In the entries that follow, how many lines include "стоит"? Give the number and nothing else.

━━━━━━━━━━━━━━━━━━━━

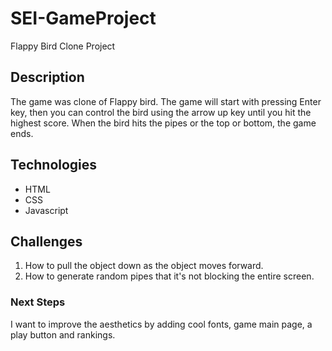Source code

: # SEI-GameProject
Flappy Bird Clone Project
## Description
The game was clone of Flappy bird. The game will start with pressing Enter key, then you can control the bird using the arrow up key until you hit the highest score.
When the bird hits the pipes or the top or bottom, the game ends.

## Technologies
- HTML
- CSS
- Javascript

## Challenges
1. How to pull the object down as the object moves forward.
2. How to generate random pipes that it's not blocking the entire screen.
  
### Next Steps
I want to improve the aesthetics by adding cool fonts, game main page, a play button and rankings.
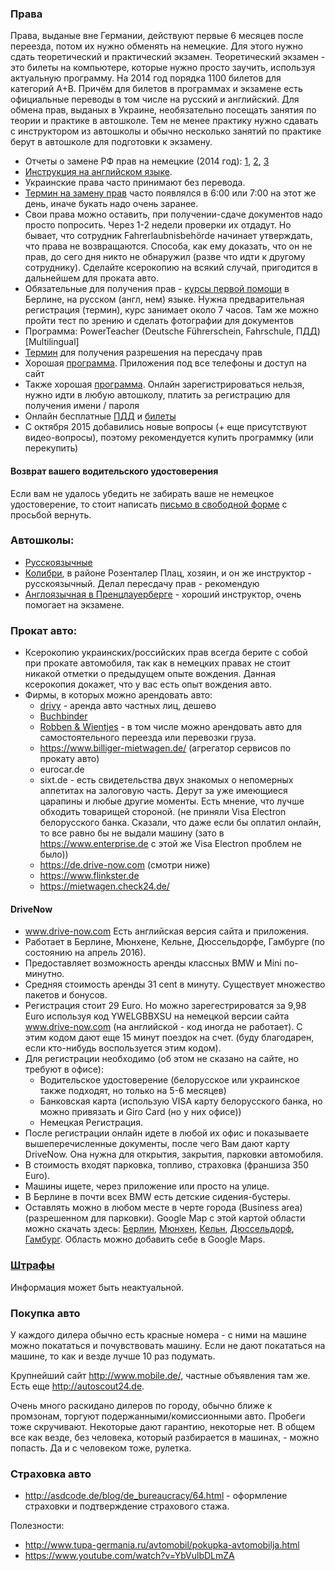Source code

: ### Права

Права, выданые вне Германии, действуют первые 6 месяцев после переезда, потом их нужно обменять на немецкие. Для этого нужно сдать теоретический и практический экзамен. Теоретический экзамен - это билеты на компьютере, которые нужно просто заучить, используя актуальную программу. На 2014 год порядка 1100 билетов для категорий A+B. Причём для билетов в программах и экзамене есть официальные переводы в том числе на русский и английский. Для обмена прав, выданых в Украине, необязательно посещать занятия по теории и практике в автошколе. Тем не менее практику нужно сдавать с инструктором из автошколы и обычно несколько занятий по практике берут в автошколе для подготовки к экзамену.


- Отчеты о замене РФ прав на немецкие (2014 год): [1](http://ewgrafus.livejournal.com/32917.html), [2](http://ewgrafus.livejournal.com/34518.html), [3](http://ewgrafus.livejournal.com/36265.html)
- [Инструкция на английском языке](http://fahrschule-berlin-prenzlauer-berg.de/german%20driving%20license%20exchange.html).
- Украинские права часто принимают без перевода.
- [Термин на замену прав](https://service.berlin.de/dienstleistung/327537/) часто появлялся в 6:00 или 7:00 на этот же день, иначе букать надо очень заранее.
- Свои права можно оставить, при получении-сдаче документов надо просто попросить. Через 1-2 недели проверки их отдадут. Но бывает, что сотрудник Fahrerlaubnisbehörde начинает утверждать, что права не возвращаются. Способа, как ему доказать, что он не прав, до сего дня никто не обнаружил (разве что идти к другому сотруднику). Сделайте ксерокопию на всякий случай, пригодится в дальнейшем для проката авто.
- Обязательные для получения прав - [курсы первой помощи](http://www.dehig.de/standorte/berlin/berlin-mitte/) в Берлине, на русском (англ, нем) языке. Нужна предварительная регистрация (термин), курс занимает около 7 часов. Там же можно пройти тест по зрению и сделать фотографии для документов
- Программа: PowerTeacher (Deutsche Führerschein, Fahrschule, ПДД) [Multilingual] 
- [Термин](https://service.berlin.de/dienstleistung/121598/) для получения разрешения на пересдачу прав
- Хорошая [программа](http://www.fahrschule.de/). Приложения под все телефоны и доступ на сайт
- Также хорошая [программа](http://www.fahren-lernen.de/). Онлайн зарегистрироваться нельзя, нужно идти в любую автошколу, платить за регистрацию для получения имени / пароля
- Онлайн бесплатные [ПДД](http://levy.com.ru/docs/stvo/) и [билеты](http://fuhrerschein.tatarkin.ru/tickets/1.htm)
- С октября 2015 добавились новые вопросы (+ еще присутствуют видео-вопросы), поэтому рекомендуется купить программку (или перекупить)

#### Возврат вашего водительского удостоверения
Если вам не удалось убедить не забирать ваше не немецкое удостоверение, то стоит написать [письмо в свободной форме](https://github.com/ewgRa/de_faq/blob/master/files/DrivingLicenseReturnTemplate.md) с просьбой вернуть.

### Автошколы:
- [Русскоязычные](http://berlin24.ru/firm/avtomobili/avtoshkoli-v-berline/6-45-0.html)
- [Колибри](http://www.fahrschule-colibri.de/), в районе Розенталер Плац, хозяин, и он же инструктор - русскоязычный. Делал пересдачу прав - рекомендую
- [Англоязычная в Пренцлауерберге](http://fahrschule-berlin-prenzlauer-berg.de/) - хороший инструктор, очень помогает на экзамене.

### Прокат авто:
- Ксерокопию украинских/российских прав всегда берите с собой при прокате автомобиля, так как в немецких правах не стоит никакой отметки о предыдущем опыте вождения. Данная ксерокопия докажет, что у вас есть опыт вождения авто.
- Фирмы, в которых можно арендовать авто:
  - [drivy](https://www.drivy.de) - аренда авто частных лиц, дешево
  - [Buchbinder](https://www.buchbinder.de/)
  - [Robben & Wientjes](http://www.robben-wientjes.de/) - в том числе можно арендовать авто для самостоятельного  переезда или перевозки груза.
  - https://www.billiger-mietwagen.de/   (агрегатор сервисов по прокату авто)
  - eurocar.de
  - sixt.de - есть свидетельства двух знакомых о непомерных аппетитах на залоговую часть. Дерут за уже имеющиеся царапины и любые другие моменты. Есть мнение, что лучше обходить товарищей стороной. (не приняли Visa Electron белорусского банка. Сказали, что даже если бы оплатил онлайн, то все равно бы не выдали машину (зато в https://www.enterprise.de с этой же Visa Electron проблем не было))
  - https://de.drive-now.com (смотри ниже)
  - https://www.flinkster.de
  - https://mietwagen.check24.de/

#### DriveNow
- www.drive-now.com Есть английская версия сайта и приложения.
- Работает в Берлине, Мюнхене, Кельне, Дюссельдорфе, Гамбурге (по состоянию на апрель 2016).
- Предоставляет возможность аренды классных BMW и Mini по-минутно.
- Средняя стоимость аренды 31 cent в минуту. Существует множество пакетов и бонусов.
- Регистрация стоит 29 Euro. Но можно зарегестрироватся за 9,98 Euro используя код YWELGBBXSU на немецкой версии сайта www.drive-now.com (на английской - код иногда не работает). С этим кодом дают еще 15 минут поездок на счет. (буду благодарен, если кто-нибудь воспользуется этим кодом).
- Для регистрации необходимо (об этом не сказано на сайте, но требуют в офисе):
  - Водительское удостоверение (белорусское или украинское также подходят, но только на 5-6 месяцев)
  - Банковская карта (использую VISA карту белорусского банка, но можно привязать и Giro Card (но у них офисе))
  - Немецкая Регистрация.
- После регистрации онлайн идете в любой их офис и показываете вышеперечисленные документы, после чего Вам дают карту DriveNow. Она нужна для открытия, закрытия, парковки автомобиля.
- В стоимость входят парковка, топливо, страховка (франшиза 350 Euro).
- Машины ищете, через приложение или просто на улице.
- В Берлине в почти всех BMW есть детские сидения-бустеры.
- Оставлять можно в любом месте в черте города (Business area) (разрешенном для парковки). Google Map с этой картой области можно скачать здесь: [Берлин](https://api2.drive-now.com/geodata/6099/6099.kml), [Мюнхен](https://api2.drive-now.com/geodata/4604/4604.kml), [Кельн](https://api2.drive-now.com/geodata/1174/1174.kml), [Дюссельдорф](https://api2.drive-now.com/geodata/1293/1293.kml),  [Гамбург](https://api2.drive-now.com/geodata/40065/40065.kml). Область можно добавить себе в Google Maps.

### [Штрафы](http://auto.germany.ru/pravo/buskatalog.html)
Информация может быть неактуальной.

### Покупка авто
У каждого дилера обычно есть красные номера - с ними на машине можно покататься и почувствовать машину. Если не дают покататься на машине, то как и везде лучше 10 раз подумать.

Крупнейший сайт http://www.mobile.de/, частные объявления там же. Есть еще http://autoscout24.de.

Очень много раскидано дилеров по городу, обычно ближе к промзонам, торгуют подержанными/комиссионными авто. Пробеги тоже скручивают. Некоторые дают гарантию, некоторые нет. В общем все как везде, без человека, который разбирается в машинах, - можно попасть. Да и с человеком тоже, рулетка.

### Страховка авто
  - http://asdcode.de/blog/de_bureaucracy/64.html - оформление страховки и подтверждение страхового стажа.

Полезности:
- http://www.tupa-germania.ru/avtomobil/pokupka-avtomobilja.html
- https://www.youtube.com/watch?v=YbVulbDLmZA

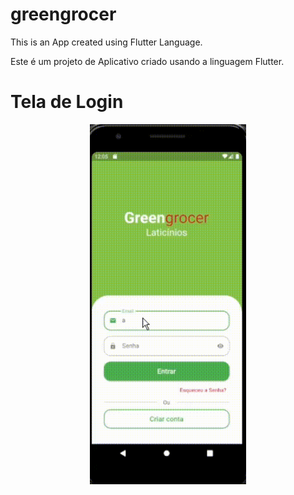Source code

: # greengrocer

This is an App created using Flutter Language.

Este é um projeto de Aplicativo criado usando a linguagem Flutter.

# Tela de Login 
  
<p align="center">
  <img width="250" src="https://github.com/jemimabueno/greengrocer/blob/main/assets/to_readme/gif%20app%20home.gif">
  </p>
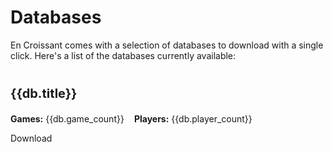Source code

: <script setup>
import { data } from "./databases.data.js";

</script>

# Databases

En Croissant comes with a selection of databases to download with a single click. Here's a list of the databases currently available:


<div v-for="db in data" :key="db.name" class="card">
    <h3>{{db.title}}</h3>
    <p class="flex">
        <span><b>Games:</b> {{db.game_count}}</span>
        <span><b>Players:</b> {{db.player_count}}</span>
    </p>
    <a :href="db.downloadLink">Download</a>
</div>

<style scoped>
    h3 {
        padding-top: 12px;
        font-size: 20px;
        font-weight: 700;
    }
    .flex {
        display: flex;
        gap: 1rem;
    }
</style>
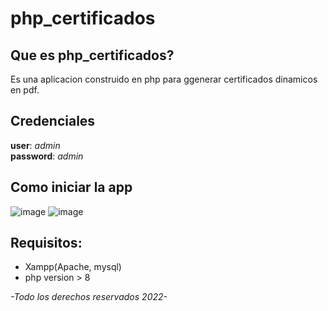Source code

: # php_certificados

## Que es php_certificados?
Es una aplicacion construido en php para ggenerar certificados dinamicos en pdf.

## Credenciales

  **user**: *admin*     
  **password**: *admin*
  
 ## Como iniciar la app
 ![image](https://user-images.githubusercontent.com/90803482/189548416-55b22037-812e-4af9-b7e8-80df704f0ece.png)
 ![image](https://user-images.githubusercontent.com/90803482/189548502-b62b05f3-9457-4ef0-b32c-f7113b042b8c.png)

 ## **Requisitos:**
 - Xampp(Apache, mysql)
 - php version > 8
  
*-Todo los derechos reservados 2022-*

━━━━━━━━━━━━━━━━━━━━

- Answer section
3